Exercise description: In the entries below, begin at the line that has "#### 9.3.2 Class Object", stop after the line that has "class PersonChild extends", and output those lines exactly with no pictures.

── The data ──

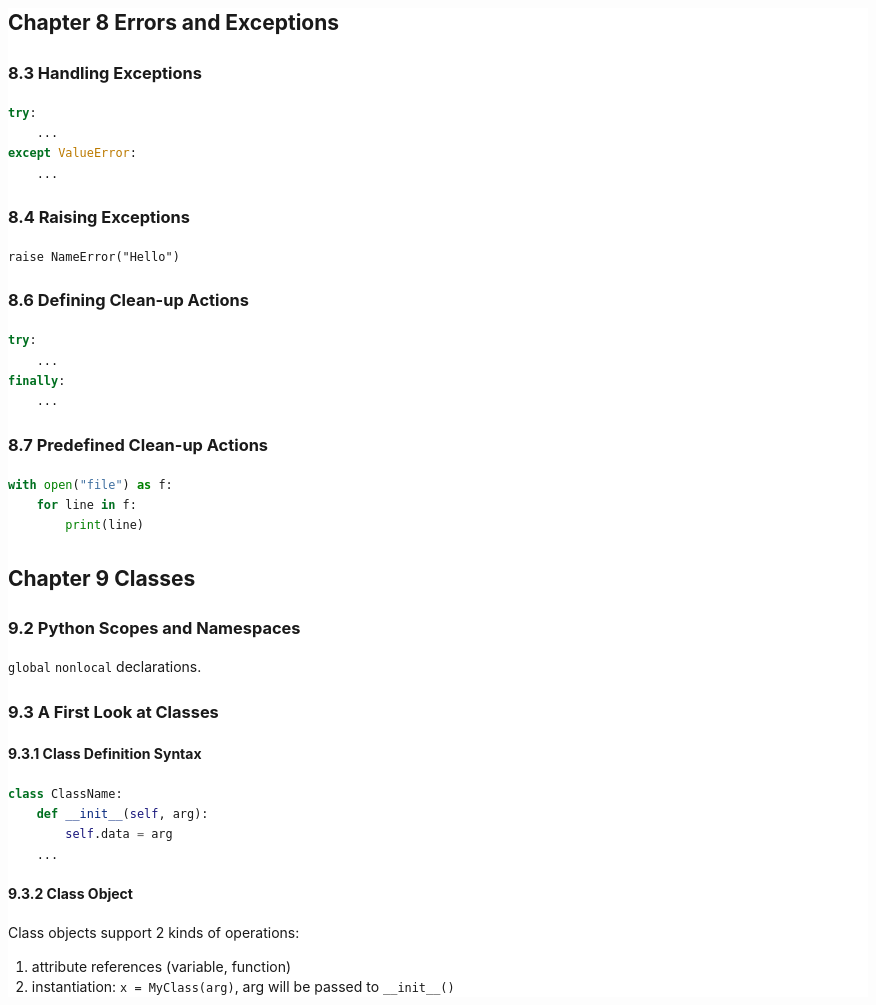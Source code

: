 Chapter 8 Errors and Exceptions
--------------------------------------------------------------------------------

### 8.3 Handling Exceptions

```py
try:
    ...
except ValueError:
    ...
```

### 8.4 Raising Exceptions

`raise NameError("Hello")`

### 8.6 Defining Clean-up Actions

```py
try:
    ...
finally:
    ...
```

### 8.7 Predefined Clean-up Actions

```py
with open("file") as f:
    for line in f:
        print(line)
```

Chapter 9 Classes
--------------------------------------------------------------------------------

### 9.2 Python Scopes and Namespaces

`global` `nonlocal` declarations.

### 9.3 A First Look at Classes

#### 9.3.1 Class Definition Syntax

```py
class ClassName:
    def __init__(self, arg):
        self.data = arg
    ...
```

#### 9.3.2 Class Object

Class objects support 2 kinds of operations:
1. attribute references (variable, function)
2. instantiation: `x = MyClass(arg)`, arg will be passed to `__init__()`
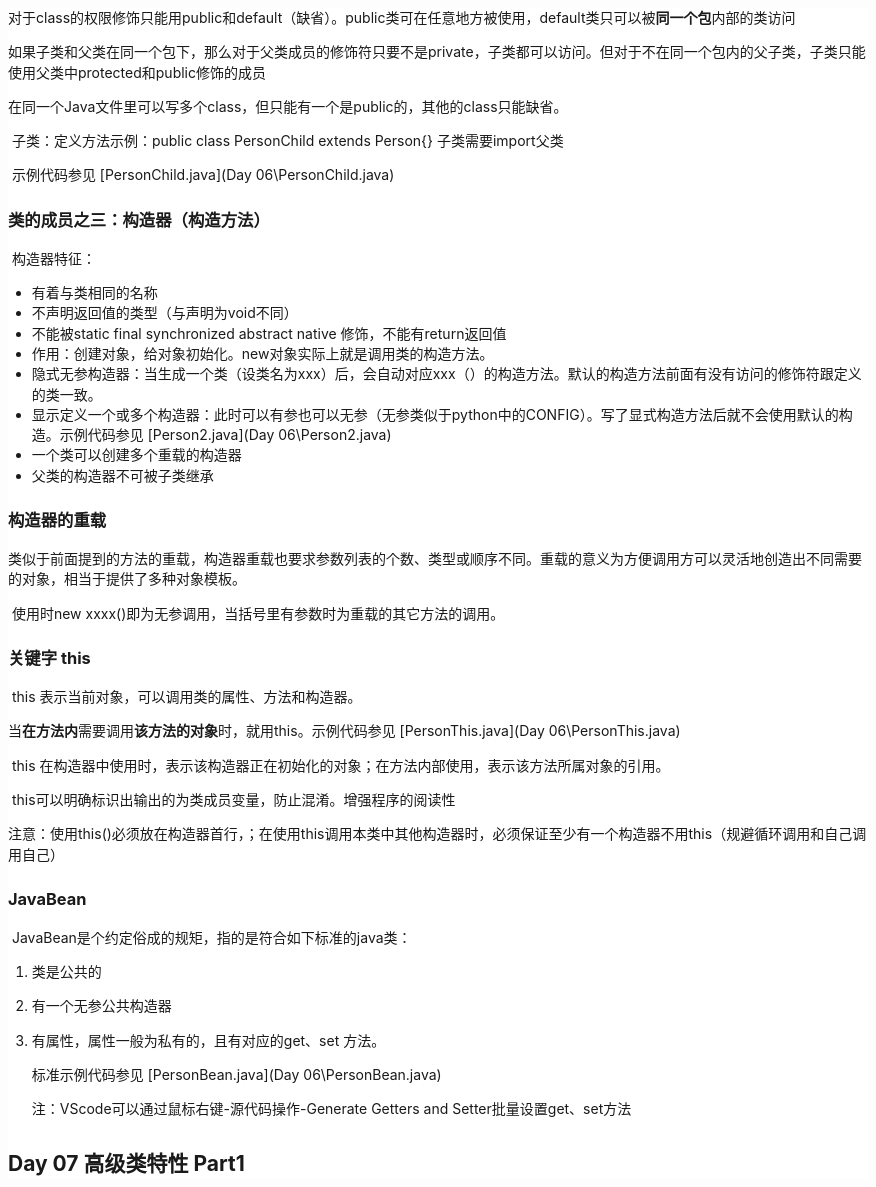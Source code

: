 ​	对于class的权限修饰只能用public和default（缺省）。public类可在任意地方被使用，default类只可以被**同一个包**内部的类访问

​	如果子类和父类在同一个包下，那么对于父类成员的修饰符只要不是private，子类都可以访问。但对于不在同一个包内的父子类，子类只能使用父类中protected和public修饰的成员

​	在同一个Java文件里可以写多个class，但只能有一个是public的，其他的class只能缺省。

​	子类：定义方法示例：public class PersonChild extends Person{} 子类需要import父类

​			   示例代码参见 [PersonChild.java](Day 06\PersonChild.java) 

### 类的成员之三：构造器（构造方法）

​	构造器特征：

- 有着与类相同的名称
- 不声明返回值的类型（与声明为void不同）
- 不能被static final synchronized abstract native 修饰，不能有return返回值
- 作用：创建对象，给对象初始化。new对象实际上就是调用类的构造方法。
- 隐式无参构造器：当生成一个类（设类名为xxx）后，会自动对应xxx（）的构造方法。默认的构造方法前面有没有访问的修饰符跟定义的类一致。
- 显示定义一个或多个构造器：此时可以有参也可以无参（无参类似于python中的CONFIG）。写了显式构造方法后就不会使用默认的构造。示例代码参见 [Person2.java](Day 06\Person2.java) 
- 一个类可以创建多个重载的构造器
- 父类的构造器不可被子类继承

### 构造器的重载

​	类似于前面提到的方法的重载，构造器重载也要求参数列表的个数、类型或顺序不同。重载的意义为方便调用方可以灵活地创造出不同需要的对象，相当于提供了多种对象模板。

​	使用时new xxxx()即为无参调用，当括号里有参数时为重载的其它方法的调用。

### 关键字 this

​	this 表示当前对象，可以调用类的属性、方法和构造器。

​	当**在方法内**需要调用**该方法的对象**时，就用this。示例代码参见 [PersonThis.java](Day 06\PersonThis.java) 

​	this 在构造器中使用时，表示该构造器正在初始化的对象；在方法内部使用，表示该方法所属对象的引用。

​	this可以明确标识出输出的为类成员变量，防止混淆。增强程序的阅读性

​	注意：使用this()必须放在构造器首行，；在使用this调用本类中其他构造器时，必须保证至少有一个构造器不用this（规避循环调用和自己调用自己）

### JavaBean

​	JavaBean是个约定俗成的规矩，指的是符合如下标准的java类：

1. 类是公共的

2. 有一个无参公共构造器

3. 有属性，属性一般为私有的，且有对应的get、set 方法。

    标准示例代码参见 [PersonBean.java](Day 06\PersonBean.java) 

    注：VScode可以通过鼠标右键-源代码操作-Generate Getters and Setter批量设置get、set方法

## Day 07 高级类特性  Part1
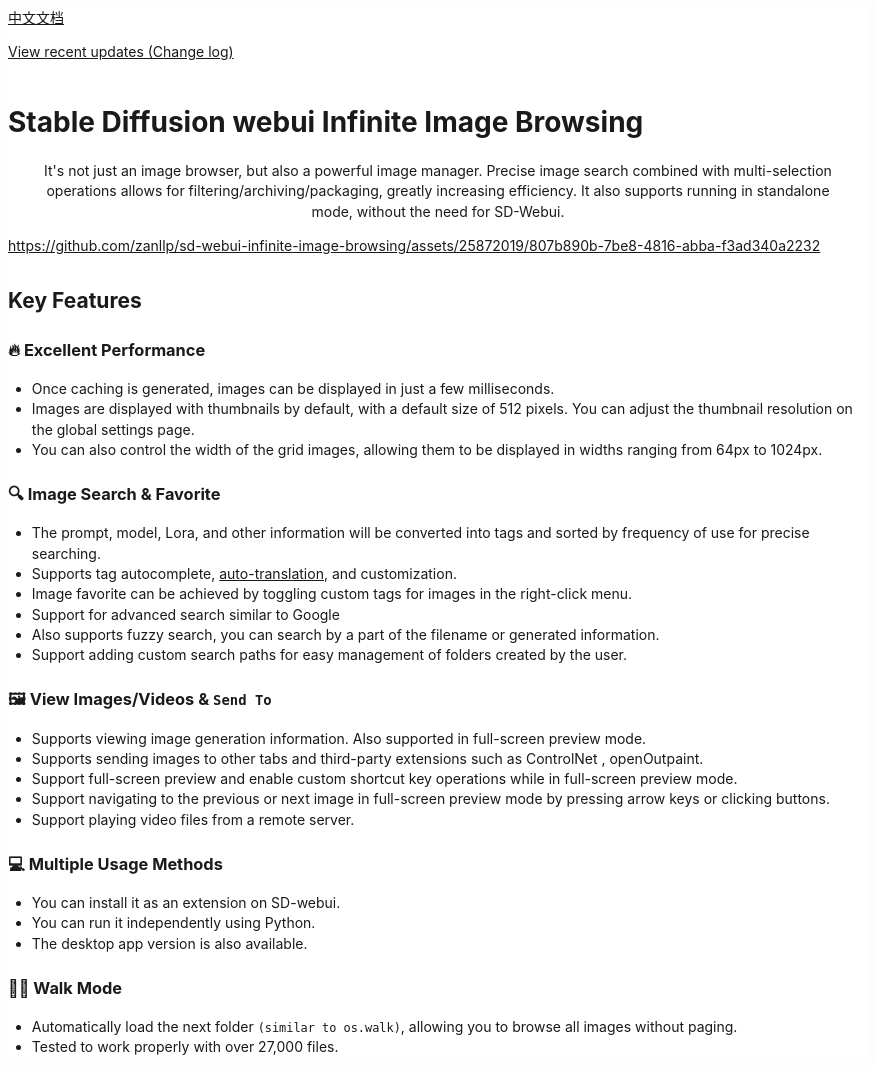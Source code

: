 [中文文档](./README-zh.md)

[View recent updates (Change log)](https://github.com/zanllp/sd-webui-infinite-image-browsing/wiki/Change-log)

#  Stable Diffusion webui Infinite Image Browsing

<p style="text-align:center;margin:0 32px;">It's not just an image browser, but also a powerful image manager. Precise image search combined with multi-selection operations allows for filtering/archiving/packaging, greatly increasing efficiency. It also supports running in standalone mode, without the need for SD-Webui.</p>

https://github.com/zanllp/sd-webui-infinite-image-browsing/assets/25872019/807b890b-7be8-4816-abba-f3ad340a2232
## Key Features

### 🔥 Excellent Performance
- Once caching is generated, images can be displayed in just a few milliseconds.
- Images are displayed with thumbnails by default, with a default size of 512 pixels. You can adjust the thumbnail resolution on the global settings page.
- You can also control the width of the grid images, allowing them to be displayed in widths ranging from 64px to 1024px.

### 🔍 Image Search & Favorite
- The prompt, model, Lora, and other information will be converted into tags and sorted by frequency of use for precise searching.
- Supports tag autocomplete, [auto-translation](https://github.com/zanllp/sd-webui-infinite-image-browsing/issues/39), and customization.
- Image favorite can be achieved by toggling custom tags for images in the right-click menu.
- Support for advanced search similar to Google
- Also supports fuzzy search, you can search by a part of the filename or generated information.
- Support adding custom search paths for easy management of folders created by the user.

### 🖼️ View Images/Videos & `Send To`
- Supports viewing image generation information. Also supported in full-screen preview mode.
- Supports sending images to other tabs and third-party extensions such as ControlNet , openOutpaint.
- Support full-screen preview and enable custom shortcut key operations while in full-screen preview mode.
- Support navigating to the previous or next image in full-screen preview mode by pressing arrow keys or clicking buttons.
- Support playing video files from a remote server.

### 💻 Multiple Usage Methods
- You can install it as an extension on SD-webui. 
- You can run it independently using Python.
- The desktop app version is also available.


### 🚶‍♀️ Walk Mode
- Automatically load the next folder `(similar to os.walk)`, allowing you to browse all images without paging.
- Tested to work properly with over 27,000 files.
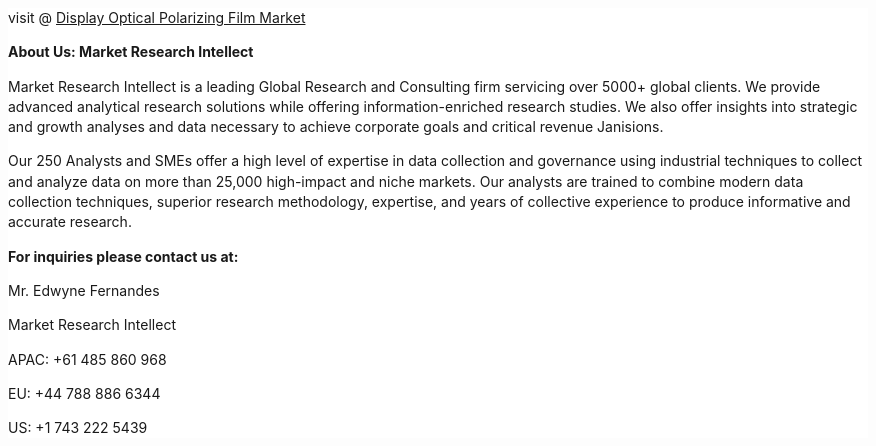 visit&nbsp;@</strong>&nbsp;</span><span class="font-[700]"><a href="https://www.marketresearchintellect.com/product/display-optical-polarizing-film-market/?utm_source=Linkedin&utm_medium=858" target="_blank" data-tracking-control-name="article-ssr-frontend-pulse_little-text-block" data-tracking-will-navigate="" data-test-link="">Display Optical Polarizing Film Market</a></span></p><p><strong><span class="font-[700]">About Us: Market Research Intellect</span></strong></p><p><span class="">Market Research Intellect is a leading Global Research and Consulting firm servicing over 5000+ global clients. We provide advanced analytical research solutions while offering information-enriched research studies.&nbsp;</span>We also offer insights into strategic and growth analyses and data necessary to achieve corporate goals and critical revenue Janisions.</p><p><span class="">Our 250 Analysts and SMEs offer a high level of expertise in data collection and governance using industrial techniques to collect and analyze data on more than 25,000 high-impact and niche markets. Our analysts are trained to combine modern data collection techniques, superior research methodology, expertise, and years of collective experience to produce informative and accurate research.</span></p><p><strong>For inquiries please contact us at:</strong></p><p>Mr. Edwyne Fernandes</p><p>Market Research Intellect</p><p>APAC: +61 485 860 968</p><p>EU: +44 788 886 6344</p><p>US: +1 743 222 5439</p>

───

Answer to this task:
#### 9.3.2 Class Object

Class objects support 2 kinds of operations:
1. attribute references (variable, function)
2. instantiation: `x = MyClass(arg)`, arg will be passed to `__init__()`
Source code

: ​	对于class的权限修饰只能用public和default（缺省）。public类可在任意地方被使用，default类只可以被**同一个包**内部的类访问

​	如果子类和父类在同一个包下，那么对于父类成员的修饰符只要不是private，子类都可以访问。但对于不在同一个包内的父子类，子类只能使用父类中protected和public修饰的成员

​	在同一个Java文件里可以写多个class，但只能有一个是public的，其他的class只能缺省。

​	子类：定义方法示例：public class PersonChild extends Person{} 子类需要import父类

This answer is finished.